Deploying a dbt project often refers to the processes of orchestrating, scheduling, and managing its runs in different environments. A well-deployed dbt project ensures timely data transformations, high reliability, and seamless integration with other components of the data stack. Here are some popular options for deploying your dbt project:

  1. Github Actions:

    • Description: A powerful CI/CD pipeline automation tool built into Github’s existing development architecture. You can schedule workflows or trigger them based on other Git actions like commits or merges.
    • Advantages: Simple to set up, can be managed by less technical users (like data analysts who are new to dbt and probably new to software development and orchestration).
  2. Dagster:

    • Description: A data orchestrator that allows you to define, schedule, and monitor data workflows.
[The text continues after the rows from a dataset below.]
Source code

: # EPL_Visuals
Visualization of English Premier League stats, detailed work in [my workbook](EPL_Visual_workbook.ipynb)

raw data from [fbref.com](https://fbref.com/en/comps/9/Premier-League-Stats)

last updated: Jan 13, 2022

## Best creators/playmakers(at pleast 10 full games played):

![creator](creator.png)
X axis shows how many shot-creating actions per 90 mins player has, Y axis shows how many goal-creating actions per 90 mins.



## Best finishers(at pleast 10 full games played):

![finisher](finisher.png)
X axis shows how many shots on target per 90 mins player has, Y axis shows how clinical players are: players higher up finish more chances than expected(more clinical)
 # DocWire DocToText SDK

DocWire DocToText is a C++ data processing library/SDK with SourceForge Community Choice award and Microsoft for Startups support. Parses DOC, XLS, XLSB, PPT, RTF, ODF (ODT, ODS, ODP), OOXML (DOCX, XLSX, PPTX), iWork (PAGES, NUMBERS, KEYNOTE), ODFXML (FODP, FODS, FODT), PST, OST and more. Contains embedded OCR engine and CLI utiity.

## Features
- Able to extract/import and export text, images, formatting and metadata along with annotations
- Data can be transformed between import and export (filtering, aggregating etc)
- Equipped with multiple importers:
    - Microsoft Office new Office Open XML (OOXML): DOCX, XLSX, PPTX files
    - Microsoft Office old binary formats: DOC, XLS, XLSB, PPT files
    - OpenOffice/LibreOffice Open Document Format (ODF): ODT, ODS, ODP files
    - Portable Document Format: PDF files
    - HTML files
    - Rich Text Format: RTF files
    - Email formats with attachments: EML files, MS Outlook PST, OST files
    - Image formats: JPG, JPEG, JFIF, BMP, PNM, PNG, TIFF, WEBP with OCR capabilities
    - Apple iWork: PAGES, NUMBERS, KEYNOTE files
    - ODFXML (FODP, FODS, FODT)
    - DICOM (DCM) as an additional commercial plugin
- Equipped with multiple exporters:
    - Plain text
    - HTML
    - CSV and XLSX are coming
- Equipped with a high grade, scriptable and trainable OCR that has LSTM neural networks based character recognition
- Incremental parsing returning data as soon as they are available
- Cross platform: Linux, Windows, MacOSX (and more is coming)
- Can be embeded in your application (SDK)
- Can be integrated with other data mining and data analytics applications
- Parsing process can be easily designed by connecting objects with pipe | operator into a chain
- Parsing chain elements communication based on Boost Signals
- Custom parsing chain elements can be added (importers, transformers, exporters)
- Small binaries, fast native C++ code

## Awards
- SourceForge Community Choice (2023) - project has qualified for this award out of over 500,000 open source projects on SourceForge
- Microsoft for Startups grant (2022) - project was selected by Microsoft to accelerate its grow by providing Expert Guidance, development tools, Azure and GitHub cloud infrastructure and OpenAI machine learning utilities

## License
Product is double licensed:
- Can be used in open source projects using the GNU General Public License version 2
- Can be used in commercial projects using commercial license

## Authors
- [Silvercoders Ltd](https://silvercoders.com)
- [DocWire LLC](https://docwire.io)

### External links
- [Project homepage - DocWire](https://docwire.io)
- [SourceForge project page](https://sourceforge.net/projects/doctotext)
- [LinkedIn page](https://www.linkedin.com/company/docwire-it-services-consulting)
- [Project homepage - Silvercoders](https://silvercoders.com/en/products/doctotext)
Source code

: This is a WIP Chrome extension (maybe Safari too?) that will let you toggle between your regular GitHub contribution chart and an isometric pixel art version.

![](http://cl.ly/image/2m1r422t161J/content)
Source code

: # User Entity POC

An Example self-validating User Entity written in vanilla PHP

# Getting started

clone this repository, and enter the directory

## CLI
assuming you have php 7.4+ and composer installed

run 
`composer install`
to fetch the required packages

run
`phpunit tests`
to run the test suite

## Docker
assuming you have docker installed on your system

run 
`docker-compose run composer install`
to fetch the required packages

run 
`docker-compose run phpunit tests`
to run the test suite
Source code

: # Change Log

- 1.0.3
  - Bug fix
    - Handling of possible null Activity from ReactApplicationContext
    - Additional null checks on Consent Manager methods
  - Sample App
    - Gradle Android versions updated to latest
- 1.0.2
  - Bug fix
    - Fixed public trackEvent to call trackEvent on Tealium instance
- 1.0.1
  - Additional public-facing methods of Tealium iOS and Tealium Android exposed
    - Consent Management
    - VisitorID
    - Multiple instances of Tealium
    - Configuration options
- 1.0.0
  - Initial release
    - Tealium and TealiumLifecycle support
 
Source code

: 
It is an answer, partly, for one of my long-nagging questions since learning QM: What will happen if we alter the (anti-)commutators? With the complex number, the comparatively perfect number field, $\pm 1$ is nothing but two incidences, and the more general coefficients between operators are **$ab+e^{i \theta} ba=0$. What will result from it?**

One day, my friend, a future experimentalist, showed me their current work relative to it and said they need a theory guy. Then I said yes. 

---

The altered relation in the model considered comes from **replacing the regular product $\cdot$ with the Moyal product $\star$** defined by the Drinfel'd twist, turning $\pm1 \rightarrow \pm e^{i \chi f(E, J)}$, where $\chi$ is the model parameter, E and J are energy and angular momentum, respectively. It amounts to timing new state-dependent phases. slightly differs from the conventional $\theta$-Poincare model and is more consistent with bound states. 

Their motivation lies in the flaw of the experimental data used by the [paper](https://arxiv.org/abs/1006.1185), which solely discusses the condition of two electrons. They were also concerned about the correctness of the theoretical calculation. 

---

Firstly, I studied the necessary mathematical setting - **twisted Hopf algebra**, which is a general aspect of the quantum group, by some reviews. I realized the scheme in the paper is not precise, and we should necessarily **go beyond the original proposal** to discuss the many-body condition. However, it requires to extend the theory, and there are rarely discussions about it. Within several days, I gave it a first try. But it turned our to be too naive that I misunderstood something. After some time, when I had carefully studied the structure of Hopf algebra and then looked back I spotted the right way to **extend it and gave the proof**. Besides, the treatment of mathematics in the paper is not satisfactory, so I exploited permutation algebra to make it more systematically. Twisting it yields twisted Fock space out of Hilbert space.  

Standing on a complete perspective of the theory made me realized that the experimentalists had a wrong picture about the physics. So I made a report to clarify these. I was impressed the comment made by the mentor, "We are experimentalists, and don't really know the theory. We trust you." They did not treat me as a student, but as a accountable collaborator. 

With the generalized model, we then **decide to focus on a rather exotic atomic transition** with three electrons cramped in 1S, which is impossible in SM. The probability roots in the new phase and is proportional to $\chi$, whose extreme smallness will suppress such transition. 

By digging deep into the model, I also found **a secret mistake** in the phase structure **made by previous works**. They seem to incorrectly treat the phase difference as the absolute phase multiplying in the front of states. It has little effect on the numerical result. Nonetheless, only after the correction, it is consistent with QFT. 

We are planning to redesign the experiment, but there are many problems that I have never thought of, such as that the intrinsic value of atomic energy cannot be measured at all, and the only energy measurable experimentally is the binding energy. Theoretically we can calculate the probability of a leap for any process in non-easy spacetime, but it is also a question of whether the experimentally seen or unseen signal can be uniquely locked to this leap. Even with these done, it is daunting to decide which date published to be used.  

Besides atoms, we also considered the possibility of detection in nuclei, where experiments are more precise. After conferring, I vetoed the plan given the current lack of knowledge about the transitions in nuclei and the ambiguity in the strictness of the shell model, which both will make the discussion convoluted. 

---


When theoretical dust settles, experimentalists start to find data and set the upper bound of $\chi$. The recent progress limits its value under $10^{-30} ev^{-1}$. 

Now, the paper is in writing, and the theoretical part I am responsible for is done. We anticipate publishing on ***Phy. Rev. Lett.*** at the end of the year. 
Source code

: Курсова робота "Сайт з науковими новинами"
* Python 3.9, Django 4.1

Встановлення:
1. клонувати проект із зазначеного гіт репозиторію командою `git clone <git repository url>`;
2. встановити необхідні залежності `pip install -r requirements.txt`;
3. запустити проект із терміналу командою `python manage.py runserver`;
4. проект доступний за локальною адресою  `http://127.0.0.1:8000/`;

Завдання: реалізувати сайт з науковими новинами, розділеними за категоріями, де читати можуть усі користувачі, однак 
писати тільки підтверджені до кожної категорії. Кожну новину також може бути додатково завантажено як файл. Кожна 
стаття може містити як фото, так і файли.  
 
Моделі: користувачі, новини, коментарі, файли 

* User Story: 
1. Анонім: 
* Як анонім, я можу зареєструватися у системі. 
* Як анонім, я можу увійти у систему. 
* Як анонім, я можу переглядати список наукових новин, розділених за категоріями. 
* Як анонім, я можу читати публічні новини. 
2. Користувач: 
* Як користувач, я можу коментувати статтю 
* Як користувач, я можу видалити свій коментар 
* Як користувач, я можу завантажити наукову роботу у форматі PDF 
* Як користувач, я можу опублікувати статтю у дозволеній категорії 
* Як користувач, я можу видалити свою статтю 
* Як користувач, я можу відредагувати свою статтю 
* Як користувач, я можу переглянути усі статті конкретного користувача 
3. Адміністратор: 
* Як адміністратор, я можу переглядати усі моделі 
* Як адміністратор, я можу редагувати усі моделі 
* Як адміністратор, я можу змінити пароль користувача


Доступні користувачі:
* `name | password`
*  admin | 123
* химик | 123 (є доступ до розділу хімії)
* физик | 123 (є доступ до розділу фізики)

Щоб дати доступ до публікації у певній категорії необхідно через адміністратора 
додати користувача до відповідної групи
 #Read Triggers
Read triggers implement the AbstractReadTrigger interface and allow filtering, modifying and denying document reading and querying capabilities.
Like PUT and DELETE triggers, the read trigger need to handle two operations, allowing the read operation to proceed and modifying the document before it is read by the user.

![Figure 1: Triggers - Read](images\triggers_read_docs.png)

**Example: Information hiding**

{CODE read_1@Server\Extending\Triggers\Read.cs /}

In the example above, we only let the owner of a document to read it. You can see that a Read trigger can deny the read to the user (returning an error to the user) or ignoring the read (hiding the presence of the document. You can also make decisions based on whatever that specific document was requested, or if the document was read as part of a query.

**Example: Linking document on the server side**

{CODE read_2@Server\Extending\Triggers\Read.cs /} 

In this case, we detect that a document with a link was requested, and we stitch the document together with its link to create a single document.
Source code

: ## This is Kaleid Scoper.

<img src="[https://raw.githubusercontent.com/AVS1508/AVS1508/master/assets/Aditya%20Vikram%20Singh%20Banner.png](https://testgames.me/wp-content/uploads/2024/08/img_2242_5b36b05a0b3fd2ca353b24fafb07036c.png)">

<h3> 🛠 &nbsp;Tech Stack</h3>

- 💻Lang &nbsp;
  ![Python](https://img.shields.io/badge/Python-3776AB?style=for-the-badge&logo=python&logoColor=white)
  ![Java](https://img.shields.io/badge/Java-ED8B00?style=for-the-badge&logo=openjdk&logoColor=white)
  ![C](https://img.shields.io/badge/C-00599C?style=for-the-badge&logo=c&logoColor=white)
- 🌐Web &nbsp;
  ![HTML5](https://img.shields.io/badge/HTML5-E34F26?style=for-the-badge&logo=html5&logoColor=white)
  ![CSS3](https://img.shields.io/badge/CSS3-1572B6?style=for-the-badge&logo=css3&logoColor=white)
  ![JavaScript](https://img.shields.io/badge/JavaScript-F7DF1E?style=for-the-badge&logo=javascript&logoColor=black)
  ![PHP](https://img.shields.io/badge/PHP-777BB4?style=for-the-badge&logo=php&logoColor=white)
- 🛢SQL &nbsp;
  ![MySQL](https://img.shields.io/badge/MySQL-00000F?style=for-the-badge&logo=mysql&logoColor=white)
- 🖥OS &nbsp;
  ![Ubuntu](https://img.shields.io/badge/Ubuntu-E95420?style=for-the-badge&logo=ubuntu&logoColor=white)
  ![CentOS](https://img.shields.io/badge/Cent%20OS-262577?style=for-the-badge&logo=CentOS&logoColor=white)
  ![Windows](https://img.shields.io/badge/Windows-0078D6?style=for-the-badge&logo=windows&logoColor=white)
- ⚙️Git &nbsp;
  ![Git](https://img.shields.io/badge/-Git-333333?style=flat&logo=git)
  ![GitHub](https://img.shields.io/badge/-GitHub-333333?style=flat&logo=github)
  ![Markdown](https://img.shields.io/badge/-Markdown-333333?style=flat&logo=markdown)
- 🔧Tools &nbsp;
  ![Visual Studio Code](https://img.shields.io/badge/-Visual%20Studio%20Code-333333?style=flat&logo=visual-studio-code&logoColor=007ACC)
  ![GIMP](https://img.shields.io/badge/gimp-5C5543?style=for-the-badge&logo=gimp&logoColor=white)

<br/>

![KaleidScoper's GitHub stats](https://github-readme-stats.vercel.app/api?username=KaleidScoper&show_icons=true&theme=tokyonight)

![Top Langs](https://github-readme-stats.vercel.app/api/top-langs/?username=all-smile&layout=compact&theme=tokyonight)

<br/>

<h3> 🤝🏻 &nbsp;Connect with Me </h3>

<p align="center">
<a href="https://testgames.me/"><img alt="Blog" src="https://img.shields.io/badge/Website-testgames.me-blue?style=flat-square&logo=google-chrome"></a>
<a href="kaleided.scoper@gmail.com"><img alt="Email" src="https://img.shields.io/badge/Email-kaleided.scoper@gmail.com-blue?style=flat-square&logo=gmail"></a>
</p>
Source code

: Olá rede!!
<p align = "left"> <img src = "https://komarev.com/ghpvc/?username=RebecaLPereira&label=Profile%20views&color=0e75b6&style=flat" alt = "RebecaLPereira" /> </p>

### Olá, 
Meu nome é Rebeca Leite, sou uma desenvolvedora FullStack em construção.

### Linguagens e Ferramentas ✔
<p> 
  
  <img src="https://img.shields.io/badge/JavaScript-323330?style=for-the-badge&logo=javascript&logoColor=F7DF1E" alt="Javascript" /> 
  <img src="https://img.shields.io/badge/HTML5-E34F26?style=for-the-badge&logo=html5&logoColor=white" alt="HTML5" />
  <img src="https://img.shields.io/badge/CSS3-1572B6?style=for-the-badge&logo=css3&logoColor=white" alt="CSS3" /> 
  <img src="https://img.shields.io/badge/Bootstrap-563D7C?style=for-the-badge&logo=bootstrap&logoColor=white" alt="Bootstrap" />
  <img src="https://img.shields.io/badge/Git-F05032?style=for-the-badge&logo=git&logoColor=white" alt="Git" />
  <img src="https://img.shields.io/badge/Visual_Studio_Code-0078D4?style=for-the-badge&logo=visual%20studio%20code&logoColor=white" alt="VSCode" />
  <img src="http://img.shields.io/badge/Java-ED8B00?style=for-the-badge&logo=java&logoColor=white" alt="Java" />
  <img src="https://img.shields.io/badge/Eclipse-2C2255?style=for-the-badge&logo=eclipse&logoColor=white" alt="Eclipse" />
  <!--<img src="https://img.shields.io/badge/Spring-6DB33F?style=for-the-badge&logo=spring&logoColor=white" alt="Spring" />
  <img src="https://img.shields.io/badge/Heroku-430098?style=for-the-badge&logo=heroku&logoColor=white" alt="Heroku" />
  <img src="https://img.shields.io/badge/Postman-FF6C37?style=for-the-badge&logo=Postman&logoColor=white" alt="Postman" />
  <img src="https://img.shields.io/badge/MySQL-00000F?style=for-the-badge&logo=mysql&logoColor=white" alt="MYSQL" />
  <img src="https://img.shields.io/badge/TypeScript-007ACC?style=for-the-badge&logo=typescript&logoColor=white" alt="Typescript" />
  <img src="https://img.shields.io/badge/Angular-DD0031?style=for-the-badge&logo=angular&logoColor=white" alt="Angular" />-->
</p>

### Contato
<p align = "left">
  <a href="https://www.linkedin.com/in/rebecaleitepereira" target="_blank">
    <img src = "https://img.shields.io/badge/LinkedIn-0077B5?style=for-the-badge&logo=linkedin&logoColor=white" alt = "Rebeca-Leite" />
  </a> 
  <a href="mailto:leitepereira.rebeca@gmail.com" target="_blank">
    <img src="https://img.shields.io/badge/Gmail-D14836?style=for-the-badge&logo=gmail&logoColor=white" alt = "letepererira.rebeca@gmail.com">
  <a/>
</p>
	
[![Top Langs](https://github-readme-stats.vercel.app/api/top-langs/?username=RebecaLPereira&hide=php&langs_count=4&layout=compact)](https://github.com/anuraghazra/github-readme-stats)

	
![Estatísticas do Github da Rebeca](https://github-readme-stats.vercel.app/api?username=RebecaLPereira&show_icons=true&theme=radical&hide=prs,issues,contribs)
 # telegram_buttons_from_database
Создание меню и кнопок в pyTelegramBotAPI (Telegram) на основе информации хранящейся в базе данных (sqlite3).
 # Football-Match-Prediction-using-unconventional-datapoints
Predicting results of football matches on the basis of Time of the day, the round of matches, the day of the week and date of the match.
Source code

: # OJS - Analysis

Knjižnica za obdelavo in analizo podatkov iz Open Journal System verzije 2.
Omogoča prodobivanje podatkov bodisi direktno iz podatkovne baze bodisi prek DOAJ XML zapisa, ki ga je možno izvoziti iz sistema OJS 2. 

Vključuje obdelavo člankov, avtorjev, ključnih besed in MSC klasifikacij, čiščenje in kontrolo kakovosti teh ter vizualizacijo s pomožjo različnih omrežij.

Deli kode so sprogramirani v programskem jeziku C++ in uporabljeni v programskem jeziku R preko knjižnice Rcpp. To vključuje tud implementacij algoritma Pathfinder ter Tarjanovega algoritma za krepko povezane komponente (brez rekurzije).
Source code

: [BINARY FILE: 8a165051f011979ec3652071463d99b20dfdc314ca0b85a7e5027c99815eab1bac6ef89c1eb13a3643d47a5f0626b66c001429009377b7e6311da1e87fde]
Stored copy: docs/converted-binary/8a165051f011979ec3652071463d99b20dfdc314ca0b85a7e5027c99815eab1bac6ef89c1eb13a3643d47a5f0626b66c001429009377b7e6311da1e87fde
Dagster has built-in support for dbt.
    • Advantages: Strong focus on testing, monitoring, and local development, with a unique type system for data validation.
  3. Custom Scripts and Cron Jobs:

    • Description: For simpler deployment needs, you can use basic scripts (bash, Python, etc.) to run dbt commands. These scripts can then be scheduled using Cron (on UNIX systems) or Task Scheduler (on Windows).
    • Advantages: Lightweight, no additional infrastructure required, and quick to set up for straightforward workflows.
  4. Apache Airflow:

    • Description: A platform to programmatically author, schedule, and monitor workflows. You can create custom Airflow operators or use the BashOperator to run dbt commands.
    • Advantages: High configurability, extensible through plugins, supports complex dependency management, and integrates seamlessly with many other data tools. You can use a tool like Astronomer to make the process easier.
  5. dbt Cloud:

    • Description: A managed service offered by dbt Labs, the creators of dbt. It provides a web-based interface for running, scheduling, and managing dbt projects.
    • Advantages: Integrated job scheduling, built-in authentication, direct support, version control integration (like Git), and a dedicated environment for development and production.
  6. Container Orchestration Systems:

    • Examples: Kubernetes or Amazon ECS.
    • Description: You can containerize your dbt project using Docker and then use orchestration systems to manage its deployment, scaling, and operation.
    • Advantages: Scalability, efficient resource usage, consistency across environments, and potential for seamless integration with cloud-native data stacks.
  7. Serverless Platforms:

    • Examples: AWS Lambda, Google Cloud Functions.
    • Description: For event-driven dbt runs or infrequent transformations, serverless platforms can be a cost-effective and straightforward solution.
    • Advantages: Pay-per-execution pricing model, no infrastructure management, and easy scalability.
  8. Cloud-specific Workflow Tools:

    • Examples: AWS Step Functions, Google Cloud Composer, Azure Data Factory.
    • Description: Cloud providers offer their own workflow orchestration tools that can be integrated with dbt.
    • Advantages: Native integration with other cloud services, potentially better cost management, and often provide a visual interface for workflow management.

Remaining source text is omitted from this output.